Task directions
Your task is to find every line in the records that holds the string "emph" and copy it.

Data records
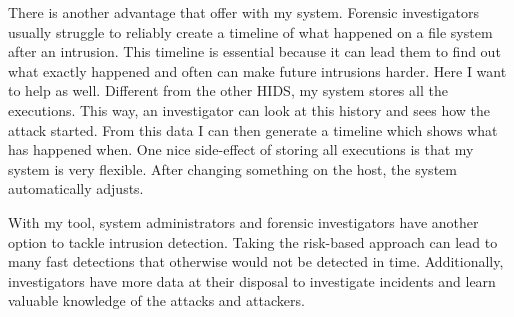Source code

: There is another advantage that offer with my system. Forensic investigators usually struggle to reliably create a timeline of what happened on a file system after an intrusion. This timeline is essential because it can lead them to find out what exactly happened and often can make future intrusions harder. Here I want to help as well. Different from the other HIDS, my system stores all the executions. This way, an investigator can look at this history and sees how the attack started. From this data I can then generate a timeline which shows what has happened when. One nice side-effect of storing all executions is that my system is very flexible. After changing something on the host, the system automatically adjusts.

With my tool, system administrators and forensic investigators have another option to tackle intrusion detection. Taking the risk-based approach can lead to many fast detections that otherwise would not be detected in time. Additionally, investigators have more data at their disposal to investigate incidents and learn valuable knowledge of the attacks and attackers.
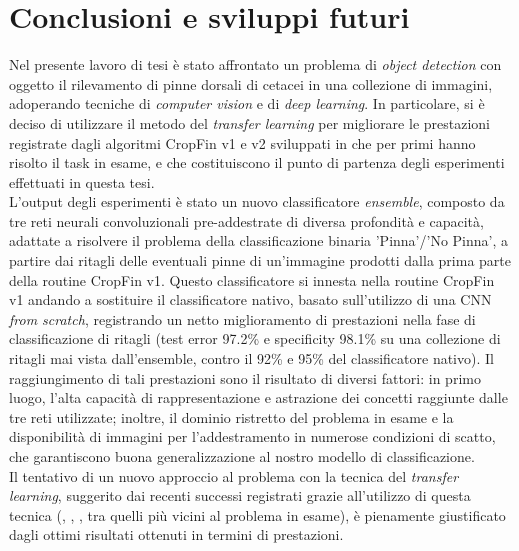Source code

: \chapter{Conclusioni e sviluppi futuri}
\label{conclusioni}
Nel presente lavoro di tesi è stato affrontato un problema di \textit{object detection} con oggetto il rilevamento di pinne dorsali di cetacei in una collezione di immagini, adoperando tecniche di \textit{computer vision} e di \textit{deep learning}.
In particolare, si è deciso di utilizzare il metodo del \textit{transfer learning} per migliorare le prestazioni registrate dagli algoritmi CropFin v1 e v2 sviluppati in \cite{gianvito} che per primi hanno risolto il task in esame, e che costituiscono il punto di partenza degli esperimenti effettuati in questa tesi.\\

L'output degli esperimenti è stato un nuovo classificatore \textit{ensemble}, composto da tre reti neurali convoluzionali pre-addestrate di diversa profondità e capacità, adattate a risolvere il problema della classificazione binaria 'Pinna'/'No Pinna', a partire dai ritagli delle eventuali pinne di un'immagine prodotti dalla prima parte della routine CropFin v1. Questo classificatore si innesta nella routine CropFin v1 andando a sostituire il classificatore nativo, basato sull'utilizzo di una CNN \textit{from scratch}, registrando un netto miglioramento di prestazioni nella fase di classificazione di ritagli (test error 97.2\% e specificity 98.1\% su una collezione di ritagli mai vista dall'ensemble, contro il 92\% e 95\% del classificatore nativo). Il raggiungimento di tali prestazioni sono il risultato di diversi fattori: in primo luogo, l'alta capacità di rappresentazione e astrazione dei concetti raggiunte dalle tre reti utilizzate; inoltre, il dominio ristretto del problema in esame e la disponibilità di immagini per l'addestramento in numerose condizioni di scatto, che garantiscono buona generalizzazione al nostro modello di classificazione.\\

Il tentativo di un nuovo approccio al problema con la tecnica del \textit{transfer learning}, suggerito dai recenti successi registrati grazie all'utilizzo di questa tecnica (\cite{tl1}, \cite{tl2}, \cite{tl3}, tra quelli più vicini al problema in esame), è pienamente giustificato dagli ottimi risultati ottenuti in termini di prestazioni.\\

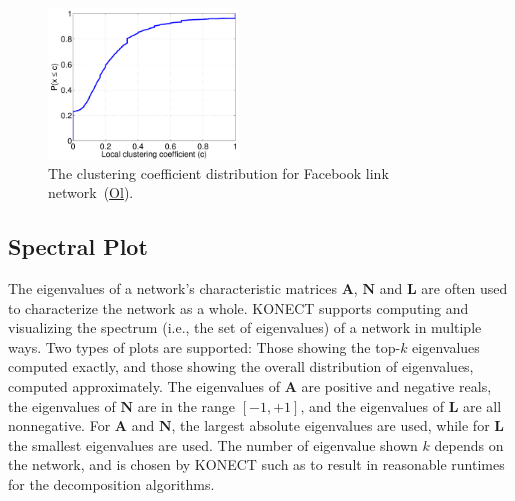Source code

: \documentclass{article}
\newcommand{\wPlot}{0.45\textwidth}
\begin{document}
\begin{figure}
  \centering
  \includegraphics[width=\wPlot]{plot/cluscod.a.facebook-wosn-links}
  \caption{ The clustering coefficient distribution for Facebook link
    network~(\href{http://konect.cc/networks/facebook-wosn-links/}{\textsf{Ol}}).
  }
\end{figure}

\subsection{Spectral Plot}
The eigenvalues of a network's characteristic matrices $\mathbf A$,
$\mathbf N$ and $\mathbf L$ are often used to characterize the network
as a whole.  KONECT supports computing and visualizing the spectrum
(i.e., the set of eigenvalues) of a network in multiple ways.  Two types
of plots are supported: Those showing the top-$k$ eigenvalues computed
exactly, and those showing the overall distribution of eigenvalues,
computed approximately. The eigenvalues of $\mathbf A$ are positive and
negative reals, the eigenvalues of $\mathbf N$ are in the range
$[-1,+1]$, and the eigenvalues of $\mathbf L$ are all nonnegative.  For
$\mathbf A$ and $\mathbf N$, the largest absolute eigenvalues are used,
while for $\mathbf L$ the smallest eigenvalues are used.  The number of
eigenvalue shown $k$ depends on the network, and is chosen by KONECT
such as to result in reasonable runtimes for the decomposition
algorithms.
\end{document}
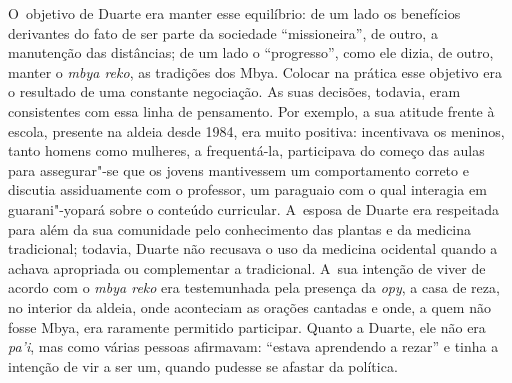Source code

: O~objetivo de Duarte era manter esse equilíbrio: de um lado os
benefícios derivantes do fato de ser parte da sociedade ``missioneira'', de
outro, a manutenção das distâncias; de um lado o ``progresso'', como ele
dizia, de outro, manter o \emph{mbya reko}, as tradições dos Mbya. Colocar na
prática esse objetivo era o resultado de uma constante negociação. As
suas decisões, todavia, eram consistentes com essa linha de pensamento.
Por exemplo, a sua atitude frente à escola, presente na aldeia desde
1984, era muito positiva: incentivava os meninos, tanto homens como
mulheres, a frequentá-la, participava do começo das aulas para
assegurar"-se que os jovens mantivessem um comportamento correto e
discutia assiduamente com o professor, um paraguaio com o qual
interagia em guarani"-yopará sobre o conteúdo curricular. A~esposa de
Duarte era respeitada para além da sua comunidade pelo conhecimento das
plantas e da medicina tradicional; todavia, Duarte não recusava o uso da
medicina ocidental quando a achava apropriada ou complementar a
tradicional. A~sua intenção de viver de acordo com o \emph{mbya reko} era
testemunhada pela presença da \emph{opy}, a casa de reza, no interior da
aldeia, onde aconteciam as orações cantadas e onde, a quem não fosse
Mbya, era raramente permitido participar. Quanto a Duarte, ele não era
\emph{pa’i}, mas como várias pessoas afirmavam: ``estava aprendendo a rezar'' e
tinha a intenção de vir a ser um, quando pudesse se afastar da
política.

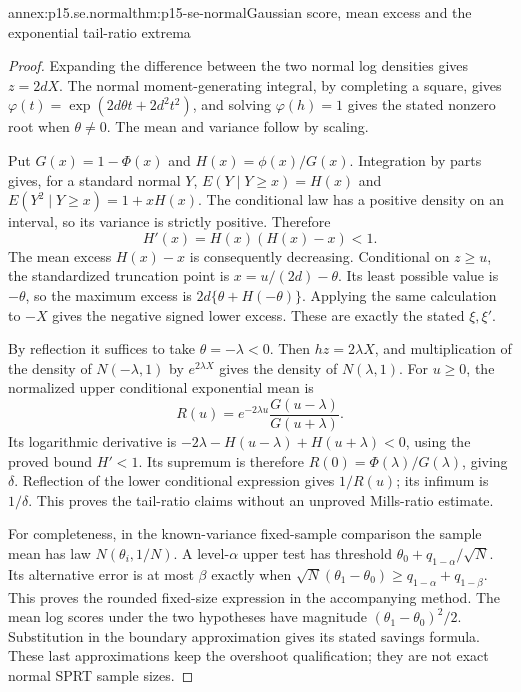 \begin{annexitem}{annex:p15.se.normal}{thm:p15-se-normal}{Gaussian score, mean excess and the exponential tail-ratio extrema}
\begin{proof}
Expanding the difference between the two normal log densities gives
\(z=2dX\). The normal moment-generating integral, by completing a
square, gives \(\varphi(t)=\exp(2d\theta t+2d^2t^2)\), and
solving \(\varphi(h)=1\) gives the stated nonzero root when
\(\theta\ne0\). The mean and variance follow by scaling.

Put \(G(x)=1-\Phi(x)\) and \(H(x)=\phi(x)/G(x)\).
Integration by parts gives, for a standard normal \(Y\),
\(E(Y\mid Y\geq x)=H(x)\) and
\(E(Y^2\mid Y\geq x)=1+xH(x)\). The conditional law has a positive
density on an interval, so its variance is strictly positive. Therefore
\[
 H'(x)=H(x)(H(x)-x)<1.
\]
The mean excess \(H(x)-x\) is consequently decreasing. Conditional
on \(z\geq u\), the standardized truncation point is
\(x=u/(2d)-\theta\). Its least possible value is \(-\theta\),
so the maximum excess is \(2d\{\theta+H(-\theta)\}\).
Applying the same calculation to \(-X\) gives the negative signed
lower excess. These are exactly the stated \(\xi,\xi'\).

By reflection it suffices to take \(\theta=-\lambda<0\).
Then \(hz=2\lambda X\), and multiplication of the density of
\(N(-\lambda,1)\) by \(e^{2\lambda X}\) gives the density of
\(N(\lambda,1)\). For \(u\geq0\), the normalized upper conditional
exponential mean is
\[
 R(u)=e^{-2\lambda u}\frac{G(u-\lambda)}{G(u+\lambda)}.
\]
Its logarithmic derivative is
\(-2\lambda-H(u-\lambda)+H(u+\lambda)<0\), using the proved
bound \(H'<1\). Its supremum is therefore
\(R(0)=\Phi(\lambda)/G(\lambda)\), giving \(\delta\).
Reflection of the lower conditional expression gives \(1/R(u)\);
its infimum is \(1/\delta\). This proves the tail-ratio claims
without an unproved Mills-ratio estimate.

For completeness, in the known-variance fixed-sample comparison the
sample mean has law \(N(\theta_i,1/N)\). A level-\(\alpha\)
upper test has threshold \(\theta_0+q_{1-\alpha}/\sqrt N\).
Its alternative error is at most \(\beta\) exactly when
\(\sqrt N(\theta_1-\theta_0)\geq q_{1-\alpha}+q_{1-\beta}\).
This proves the rounded fixed-size expression in the accompanying method.
The mean log scores under the two hypotheses have magnitude
\((\theta_1-\theta_0)^2/2\). Substitution in the boundary approximation
gives its stated savings formula. These last approximations keep the
overshoot qualification; they are not exact normal SPRT sample sizes.
\end{proof}
\end{annexitem}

Result of this exercise
dizia, de outro, manter o \emph{mbya reko}, as tradições dos Mbya. Colocar na
tradicional. A~sua intenção de viver de acordo com o \emph{mbya reko} era
testemunhada pela presença da \emph{opy}, a casa de reza, no interior da
\emph{pa’i}, mas como várias pessoas afirmavam: ``estava aprendendo a rezar'' e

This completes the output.